Selection bias can also be relevant after study initiation. For example, drop-outs from a study often occurs at time of complete remission. A German AML Cooperative Study Group trial randomizing subjects at the time of study-entry to several subsequent therapy allocations, such as maintenance chemotherapy versus an autotransplant found <30–50% of randomized subjects once in remission received their assigned therapy.24 Selection bias would arise if the drop-outs were less representative of the universe of persons with AML than those receiving their assigned therapy. This might occur if, as typically, those who receive induction and post-remission therapy are younger and fitter than those receiving only induction therapy. Without knowing characteristics (and numbers) of these two groups, one might seriously overestimate the benefit of a post-remission therapy on the starting population. Another example is about 10% of subjects on ECOG trials drop out after each therapy cycle again inflating the estimated benefit on the starting population and on the totality of persons with AML (J Rowe, personal communication).
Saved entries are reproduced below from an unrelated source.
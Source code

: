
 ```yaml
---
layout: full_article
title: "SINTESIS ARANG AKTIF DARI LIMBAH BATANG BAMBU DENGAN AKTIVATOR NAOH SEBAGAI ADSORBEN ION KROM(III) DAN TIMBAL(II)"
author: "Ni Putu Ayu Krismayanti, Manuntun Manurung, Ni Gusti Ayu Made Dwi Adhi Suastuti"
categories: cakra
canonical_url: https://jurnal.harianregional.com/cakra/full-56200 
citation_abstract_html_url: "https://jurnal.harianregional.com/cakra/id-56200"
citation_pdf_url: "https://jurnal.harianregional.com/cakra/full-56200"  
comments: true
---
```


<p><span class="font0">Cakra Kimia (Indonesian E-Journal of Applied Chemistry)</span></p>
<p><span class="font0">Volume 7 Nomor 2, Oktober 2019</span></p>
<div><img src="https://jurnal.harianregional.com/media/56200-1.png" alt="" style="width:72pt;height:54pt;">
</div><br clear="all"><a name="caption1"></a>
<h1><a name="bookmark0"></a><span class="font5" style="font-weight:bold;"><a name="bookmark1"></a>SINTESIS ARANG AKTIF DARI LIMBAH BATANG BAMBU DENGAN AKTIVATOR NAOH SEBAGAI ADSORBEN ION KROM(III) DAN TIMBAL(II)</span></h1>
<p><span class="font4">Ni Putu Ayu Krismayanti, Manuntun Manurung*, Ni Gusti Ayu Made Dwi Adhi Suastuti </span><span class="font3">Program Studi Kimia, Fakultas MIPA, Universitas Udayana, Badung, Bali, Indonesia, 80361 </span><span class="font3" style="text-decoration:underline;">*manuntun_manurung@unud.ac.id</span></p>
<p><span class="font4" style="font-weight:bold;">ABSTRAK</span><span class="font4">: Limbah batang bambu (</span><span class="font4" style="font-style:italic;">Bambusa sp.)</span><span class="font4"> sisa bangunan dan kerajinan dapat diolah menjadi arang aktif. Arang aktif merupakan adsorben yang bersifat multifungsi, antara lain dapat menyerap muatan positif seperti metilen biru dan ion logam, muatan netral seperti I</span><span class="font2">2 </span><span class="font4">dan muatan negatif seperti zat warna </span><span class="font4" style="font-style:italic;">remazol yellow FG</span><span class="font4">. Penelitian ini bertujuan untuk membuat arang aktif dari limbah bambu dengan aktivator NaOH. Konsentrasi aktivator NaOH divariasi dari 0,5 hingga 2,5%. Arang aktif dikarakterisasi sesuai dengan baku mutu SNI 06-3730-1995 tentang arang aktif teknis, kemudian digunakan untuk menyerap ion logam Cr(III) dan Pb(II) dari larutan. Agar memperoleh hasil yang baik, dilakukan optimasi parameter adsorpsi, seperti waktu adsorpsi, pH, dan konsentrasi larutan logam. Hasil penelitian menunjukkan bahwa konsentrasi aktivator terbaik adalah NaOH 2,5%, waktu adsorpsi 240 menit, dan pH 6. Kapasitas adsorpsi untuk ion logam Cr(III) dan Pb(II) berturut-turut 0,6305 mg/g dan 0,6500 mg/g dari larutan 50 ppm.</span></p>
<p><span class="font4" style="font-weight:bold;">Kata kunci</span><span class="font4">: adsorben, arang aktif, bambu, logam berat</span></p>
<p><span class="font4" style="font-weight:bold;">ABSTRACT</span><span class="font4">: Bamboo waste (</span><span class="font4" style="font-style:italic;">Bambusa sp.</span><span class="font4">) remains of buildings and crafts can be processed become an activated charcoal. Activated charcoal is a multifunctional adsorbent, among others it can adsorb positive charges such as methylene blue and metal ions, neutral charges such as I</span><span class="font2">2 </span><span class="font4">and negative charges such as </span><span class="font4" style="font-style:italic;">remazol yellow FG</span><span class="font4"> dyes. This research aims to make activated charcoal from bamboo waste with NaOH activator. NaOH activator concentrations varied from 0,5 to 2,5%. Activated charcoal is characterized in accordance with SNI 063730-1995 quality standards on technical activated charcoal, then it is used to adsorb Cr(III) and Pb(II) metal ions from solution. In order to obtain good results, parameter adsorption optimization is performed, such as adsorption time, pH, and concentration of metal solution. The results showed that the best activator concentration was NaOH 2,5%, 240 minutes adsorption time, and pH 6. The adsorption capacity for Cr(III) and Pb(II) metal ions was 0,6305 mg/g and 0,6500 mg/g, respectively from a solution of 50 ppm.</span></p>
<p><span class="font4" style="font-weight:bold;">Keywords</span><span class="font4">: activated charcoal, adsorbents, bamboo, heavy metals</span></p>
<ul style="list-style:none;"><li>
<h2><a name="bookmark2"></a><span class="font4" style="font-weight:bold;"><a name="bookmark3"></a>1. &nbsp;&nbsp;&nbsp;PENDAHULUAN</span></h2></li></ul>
Although selection bias usually results in over-estimation of benefit, another type of selection bias potentially predisposes to false-negative results. Here new drugs are tested exclusively in subjects likely to fail, such as those with advanced AML or adverse cytogenetics or mutation profiles, unless the drug is extraordinarily effective. This bias might be decreased by successively testing new drugs in cohorts with diverse prognoses. Numbers of subjects in each cohort would depend on the results in the previous cohort with worse outcomes in the previous cohort resulting in fewer subjects in the next cohort. For example, a Bayesian strategy like that used by Montalban-Bravo et al.1 to adjust randomization probability in the expansion phase of their trial might be appropriate.25 This process begins with a prior probability of response for the worst prognosis cohort. Bayes theorem is then used to combine the observed results and the prior probability to yield a posterior probability, which serves as the prior probability for the next worst prognosis cohort. This strategy assumes a continuum of prognostic cohorts with increasing probabilities of a favorable outcome, a readily testable assumption.

We hope Montalban-Bravo et al.1 typescript and this editorial stimulate discussion of the important role of selection biases in determining outcomes of AML therapy. Further improvements in AML therapy may depend on improved understanding of the difference in normal and neoplastic myelopoiesis and the consequent development of truly effective drugs. The pace at which this will occur is, to some extent, beyond our control, difficult as this may be to admit. Consequently, we should focus on controllable factors such as selection biases in clinical trials. Let’s increase numbers of chosen people so we might have a better idea of the real impact of new therapies in AML.